[Saved data entries]
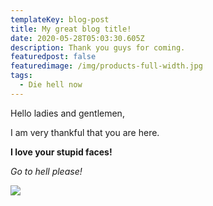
 ```yaml
---
templateKey: blog-post
title: My great blog title!
date: 2020-05-28T05:03:30.605Z
description: Thank you guys for coming.
featuredpost: false
featuredimage: /img/products-full-width.jpg
tags:
  - Die hell now
---
```

Hello ladies and gentlemen,

I am very thankful that you are here.

**I love your stupid faces!**

*Go to hell please!*

![](/img/reactjs.png)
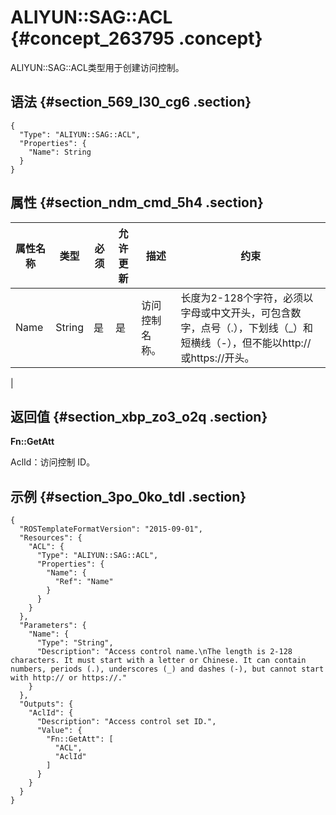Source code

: # ALIYUN::SAG::ACL {#concept_263795 .concept}

ALIYUN::SAG::ACL类型用于创建访问控制。

## 语法 {#section_569_l30_cg6 .section}

``` {#codeblock_j43_p7l_iz8 .language-json}
{
  "Type": "ALIYUN::SAG::ACL",
  "Properties": {
    "Name": String
  }
}
```

## 属性 {#section_ndm_cmd_5h4 .section}

|属性名称|类型|必须|允许更新|描述|约束|
|----|--|--|----|--|--|
|Name|String|是|是|访问控制名称。| 长度为2-128个字符，必须以字母或中文开头，可包含数字，点号（.），下划线（\_）和短横线（-），但不能以http://或https://开头。

 |

## 返回值 {#section_xbp_zo3_o2q .section}

**Fn::GetAtt**

AclId：访问控制 ID。

## 示例 {#section_3po_0ko_tdl .section}

``` {#codeblock_0cl_g4z_kf5 .language-json}
{
  "ROSTemplateFormatVersion": "2015-09-01",
  "Resources": {
    "ACL": {
      "Type": "ALIYUN::SAG::ACL",
      "Properties": {
        "Name": {
          "Ref": "Name"
        }
      }
    }
  },
  "Parameters": {
    "Name": {
      "Type": "String",
      "Description": "Access control name.\nThe length is 2-128 characters. It must start with a letter or Chinese. It can contain numbers, periods (.), underscores (_) and dashes (-), but cannot start with http:// or https://."
    }
  },
  "Outputs": {
    "AclId": {
      "Description": "Access control set ID.",
      "Value": {
        "Fn::GetAtt": [
          "ACL",
          "AclId"
        ]
      }
    }
  }
}
```

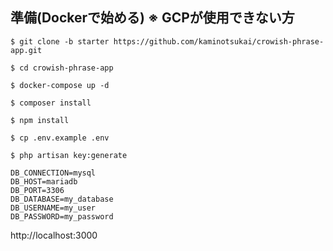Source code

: ## 準備(Dockerで始める) ※ GCPが使用できない方

```
$ git clone -b starter https://github.com/kaminotsukai/crowish-phrase-app.git

$ cd crowish-phrase-app

$ docker-compose up -d

$ composer install

$ npm install

$ cp .env.example .env

$ php artisan key:generate
```

```env:.env
DB_CONNECTION=mysql
DB_HOST=mariadb
DB_PORT=3306
DB_DATABASE=my_database
DB_USERNAME=my_user
DB_PASSWORD=my_password
```

http://localhost:3000


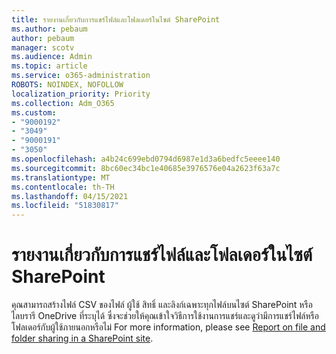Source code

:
 ```yaml
---
title: รายงานเกี่ยวกับการแชร์ไฟล์และโฟลเดอร์ในไซต์ SharePoint
ms.author: pebaum
author: pebaum
manager: scotv
ms.audience: Admin
ms.topic: article
ms.service: o365-administration
ROBOTS: NOINDEX, NOFOLLOW
localization_priority: Priority
ms.collection: Adm_O365
ms.custom:
- "9000192"
- "3049"
- "9000191"
- "3050"
ms.openlocfilehash: a4b24c699ebd0794d6987e1d3a6bedfc5eeee140
ms.sourcegitcommit: 8bc60ec34bc1e40685e3976576e04a2623f63a7c
ms.translationtype: MT
ms.contentlocale: th-TH
ms.lasthandoff: 04/15/2021
ms.locfileid: "51830817"
---
```

# <a name="report-on-file-and-folder-sharing-in-a-sharepoint-site"></a>รายงานเกี่ยวกับการแชร์ไฟล์และโฟลเดอร์ในไซต์ SharePoint

คุณสามารถสร้างไฟล์ CSV ของไฟล์ ผู้ใช้ สิทธิ์ และลิงก์เฉพาะทุกไฟล์บนไซต์ SharePoint หรือไลบรารี OneDrive ที่ระบุได้ ซึ่งจะช่วยให้คุณเข้าใจวิธีการใช้งานการแชร์และดูว่ามีการแชร์ไฟล์หรือโฟลเดอร์กับผู้ใช้ภายนอกหรือไม่ For more information, please see [Report on file and folder sharing in a SharePoint site](https://docs.microsoft.com/sharepoint/sharing-reports).
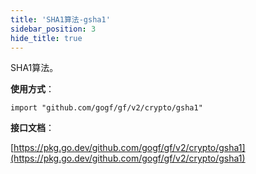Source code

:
 ```yaml
---
title: 'SHA1算法-gsha1'
sidebar_position: 3
hide_title: true
---
```


SHA1算法。

**使用方式**：

```
import "github.com/gogf/gf/v2/crypto/gsha1"
```

**接口文档**：

[https://pkg.go.dev/github.com/gogf/gf/v2/crypto/gsha1](https://pkg.go.dev/github.com/gogf/gf/v2/crypto/gsha1)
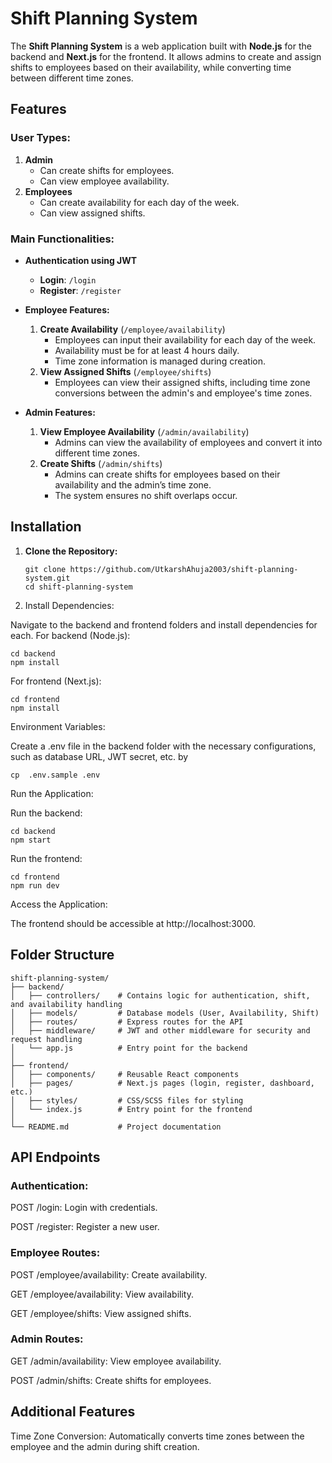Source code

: # Shift Planning System

The **Shift Planning System** is a web application built with **Node.js** for the backend and **Next.js** for the frontend. It allows admins to create and assign shifts to employees based on their availability, while converting time between different time zones.

## Features

### User Types:
1. **Admin**
   - Can create shifts for employees.
   - Can view employee availability.
2. **Employees**
   - Can create availability for each day of the week.
   - Can view assigned shifts.

### Main Functionalities:
- **Authentication using JWT**
  - **Login**: `/login`
  - **Register**: `/register`

- **Employee Features:**
  1. **Create Availability** (`/employee/availability`)
     - Employees can input their availability for each day of the week.
     - Availability must be for at least 4 hours daily.
     - Time zone information is managed during creation.
  2. **View Assigned Shifts** (`/employee/shifts`)
     - Employees can view their assigned shifts, including time zone conversions between the admin's and employee's time zones.

- **Admin Features:**
  1. **View Employee Availability** (`/admin/availability`)
     - Admins can view the availability of employees and convert it into different time zones.
  2. **Create Shifts** (`/admin/shifts`)
     - Admins can create shifts for employees based on their availability and the admin’s time zone.
     - The system ensures no shift overlaps occur.

## Installation

1. **Clone the Repository:**
   ```
   git clone https://github.com/UtkarshAhuja2003/shift-planning-system.git
   cd shift-planning-system 
   ```
2. Install Dependencies:

Navigate to the backend and frontend folders and install dependencies for each.
For backend (Node.js):

```
cd backend
npm install
```
For frontend (Next.js):

```
cd frontend
npm install
```
Environment Variables:

Create a .env file in the backend folder with the necessary configurations, such as database URL, JWT secret, etc. by 
```
cp  .env.sample .env
```
Run the Application:

Run the backend:

```
cd backend
npm start
```
Run the frontend:

```
cd frontend
npm run dev
```
Access the Application:

The frontend should be accessible at http://localhost:3000.

## Folder Structure
```
shift-planning-system/
├── backend/
│   ├── controllers/    # Contains logic for authentication, shift, and availability handling
│   ├── models/         # Database models (User, Availability, Shift)
│   ├── routes/         # Express routes for the API
│   ├── middleware/     # JWT and other middleware for security and request handling
│   └── app.js          # Entry point for the backend
│
├── frontend/
│   ├── components/     # Reusable React components
│   ├── pages/          # Next.js pages (login, register, dashboard, etc.)
│   ├── styles/         # CSS/SCSS files for styling
│   └── index.js        # Entry point for the frontend
│
└── README.md           # Project documentation

```
## API Endpoints

### Authentication:

POST /login: Login with credentials.

POST /register: Register a new user.

### Employee Routes:

POST /employee/availability: Create availability.

GET /employee/availability: View availability.

GET /employee/shifts: View assigned shifts.

### Admin Routes:

GET /admin/availability: View employee availability.

POST /admin/shifts: Create shifts for employees.

## Additional Features

Time Zone Conversion: Automatically converts time zones between the employee and the admin during shift creation.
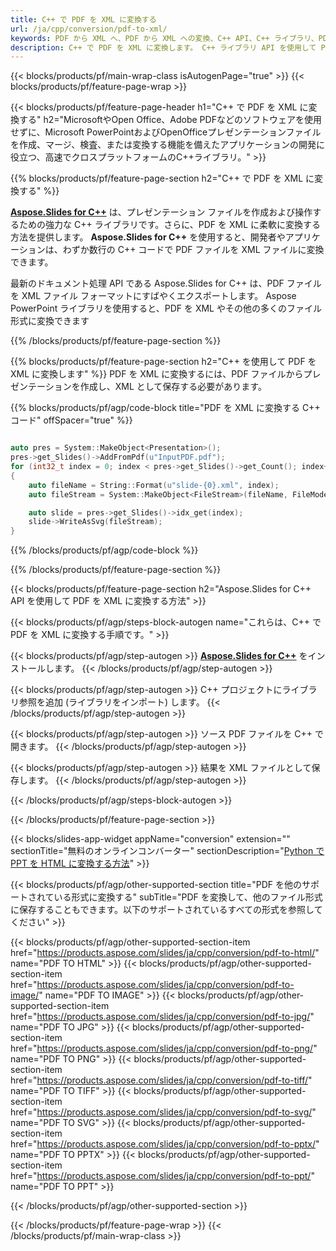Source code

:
 ```yaml
---
title: C++ で PDF を XML に変換する
url: /ja/cpp/conversion/pdf-to-xml/
keywords: PDF から XML へ、PDF から XML への変換、C++ API、C++ ライブラリ、PDF、XML
description: C++ で PDF を XML に変換します。 C++ ライブラリ API を使用して PDF ファイルを XML ファイルに変換します
---
```


{{< blocks/products/pf/main-wrap-class isAutogenPage="true" >}}
{{< blocks/products/pf/feature-page-wrap >}}

{{< blocks/products/pf/feature-page-header h1="C++ で PDF を XML に変換する" h2="MicrosoftやOpen Office、Adobe PDFなどのソフトウェアを使用せずに、Microsoft PowerPointおよびOpenOfficeプレゼンテーションファイルを作成、マージ、検査、または変換する機能を備えたアプリケーションの開発に役立つ、高速でクロスプラットフォームのC++ライブラリ。" >}}

{{% blocks/products/pf/feature-page-section h2="C++ で PDF を XML に変換する" %}}

[**Aspose.Slides for C++**](https://products.aspose.com/slides/ja/cpp/) は、プレゼンテーション ファイルを作成および操作するための強力な C++ ライブラリです。さらに、PDF を XML に柔軟に変換する方法を提供します。 **Aspose.Slides for C++** を使用すると、開発者やアプリケーションは、わずか数行の C++ コードで PDF ファイルを XML ファイルに変換できます。

最新のドキュメント処理 API である Aspose.Slides for C++ は、PDF ファイルを XML ファイル フォーマットにすばやくエクスポートします。 Aspose PowerPoint ライブラリを使用すると、PDF を XML やその他の多くのファイル形式に変換できます

{{% /blocks/products/pf/feature-page-section %}}

{{% blocks/products/pf/feature-page-section  h2="C++ を使用して PDF を XML に変換します" %}}
PDF を XML に変換するには、PDF ファイルからプレゼンテーションを作成し、XML として保存する必要があります。

{{% blocks/products/pf/agp/code-block title="PDF を XML に変換する C++ コード" offSpacer="true" %}}

```cpp

auto pres = System::MakeObject<Presentation>();
pres->get_Slides()->AddFromPdf(u"InputPDF.pdf");
for (int32_t index = 0; index < pres->get_Slides()->get_Count(); index++)
{
    auto fileName = String::Format(u"slide-{0}.xml", index);
    auto fileStream = System::MakeObject<FileStream>(fileName, FileMode::Create, FileAccess::Write);

    auto slide = pres->get_Slides()->idx_get(index);
    slide->WriteAsSvg(fileStream);
}

```


{{% /blocks/products/pf/agp/code-block %}}

{{% /blocks/products/pf/feature-page-section %}}

{{< blocks/products/pf/feature-page-section  h2="Aspose.Slides for C++ API を使用して PDF を XML に変換する方法" >}}

{{< blocks/products/pf/agp/steps-block-autogen name="これらは、C++ で PDF を XML に変換する手順です。" >}}

{{< blocks/products/pf/agp/step-autogen >}}
[**Aspose.Slides for C++**](https://products.aspose.com/slides/ja/cpp/) をインストールします。
{{< /blocks/products/pf/agp/step-autogen >}}

{{< blocks/products/pf/agp/step-autogen >}}
C++ プロジェクトにライブラリ参照を追加 (ライブラリをインポート) します。
{{< /blocks/products/pf/agp/step-autogen >}}

{{< blocks/products/pf/agp/step-autogen >}}
ソース PDF ファイルを C++ で開きます。
{{< /blocks/products/pf/agp/step-autogen >}}

{{< blocks/products/pf/agp/step-autogen >}}
結果を XML ファイルとして保存します。
{{< /blocks/products/pf/agp/step-autogen >}}

{{< /blocks/products/pf/agp/steps-block-autogen >}}

{{< /blocks/products/pf/feature-page-section >}}

{{< blocks/slides-app-widget  appName="conversion" extension="" sectionTitle="無料のオンラインコンバーター" sectionDescription="[Python で PPT を HTML に変換する方法](https://products.aspose.com/slides/ja/python-net/conversion/ppt-to-html/)" >}}

{{< blocks/products/pf/agp/other-supported-section title="PDF を他のサポートされている形式に変換する" subTitle="PDF を変換して、他のファイル形式に保存することもできます。以下のサポートされているすべての形式を参照してください" >}}

{{< blocks/products/pf/agp/other-supported-section-item href="https://products.aspose.com/slides/ja/cpp/conversion/pdf-to-html/" name="PDF TO HTML" >}}
{{< blocks/products/pf/agp/other-supported-section-item href="https://products.aspose.com/slides/ja/cpp/conversion/pdf-to-image/" name="PDF TO IMAGE" >}}
{{< blocks/products/pf/agp/other-supported-section-item href="https://products.aspose.com/slides/ja/cpp/conversion/pdf-to-jpg/" name="PDF TO JPG" >}}
{{< blocks/products/pf/agp/other-supported-section-item href="https://products.aspose.com/slides/ja/cpp/conversion/pdf-to-png/" name="PDF TO PNG" >}}
{{< blocks/products/pf/agp/other-supported-section-item href="https://products.aspose.com/slides/ja/cpp/conversion/pdf-to-tiff/" name="PDF TO TIFF" >}}
{{< blocks/products/pf/agp/other-supported-section-item href="https://products.aspose.com/slides/ja/cpp/conversion/pdf-to-svg/" name="PDF TO SVG" >}}
{{< blocks/products/pf/agp/other-supported-section-item href="https://products.aspose.com/slides/ja/cpp/conversion/pdf-to-pptx/" name="PDF TO PPTX" >}}
{{< blocks/products/pf/agp/other-supported-section-item href="https://products.aspose.com/slides/ja/cpp/conversion/pdf-to-ppt/" name="PDF TO PPT" >}}


{{< /blocks/products/pf/agp/other-supported-section >}}

{{< /blocks/products/pf/feature-page-wrap >}}
{{< /blocks/products/pf/main-wrap-class >}}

**Exercise:** Only one stretch of the entries above is wanted: the lines from the one containing "- **Admin Features:**" through the one containing "GET /admin/availability: View". Please reproduce it exactly.

**Answer section:**
- **Admin Features:**
  1. **View Employee Availability** (`/admin/availability`)
     - Admins can view the availability of employees and convert it into different time zones.
  2. **Create Shifts** (`/admin/shifts`)
     - Admins can create shifts for employees based on their availability and the admin’s time zone.
     - The system ensures no shift overlaps occur.

## Installation

1. **Clone the Repository:**
   ```
   git clone https://github.com/UtkarshAhuja2003/shift-planning-system.git
   cd shift-planning-system 
   ```
2. Install Dependencies:

Navigate to the backend and frontend folders and install dependencies for each.
For backend (Node.js):

```
cd backend
npm install
```
For frontend (Next.js):

```
cd frontend
npm install
```
Environment Variables:

Create a .env file in the backend folder with the necessary configurations, such as database URL, JWT secret, etc. by 
```
cp  .env.sample .env
```
Run the Application:

Run the backend:

```
cd backend
npm start
```
Run the frontend:

```
cd frontend
npm run dev
```
Access the Application:

The frontend should be accessible at http://localhost:3000.

## Folder Structure
```
shift-planning-system/
├── backend/
│   ├── controllers/    # Contains logic for authentication, shift, and availability handling
│   ├── models/         # Database models (User, Availability, Shift)
│   ├── routes/         # Express routes for the API
│   ├── middleware/     # JWT and other middleware for security and request handling
│   └── app.js          # Entry point for the backend
│
├── frontend/
│   ├── components/     # Reusable React components
│   ├── pages/          # Next.js pages (login, register, dashboard, etc.)
│   ├── styles/         # CSS/SCSS files for styling
│   └── index.js        # Entry point for the frontend
│
└── README.md           # Project documentation

```
## API Endpoints

### Authentication:

POST /login: Login with credentials.

POST /register: Register a new user.

### Employee Routes:

POST /employee/availability: Create availability.

GET /employee/availability: View availability.

GET /employee/shifts: View assigned shifts.

### Admin Routes:

GET /admin/availability: View employee availability.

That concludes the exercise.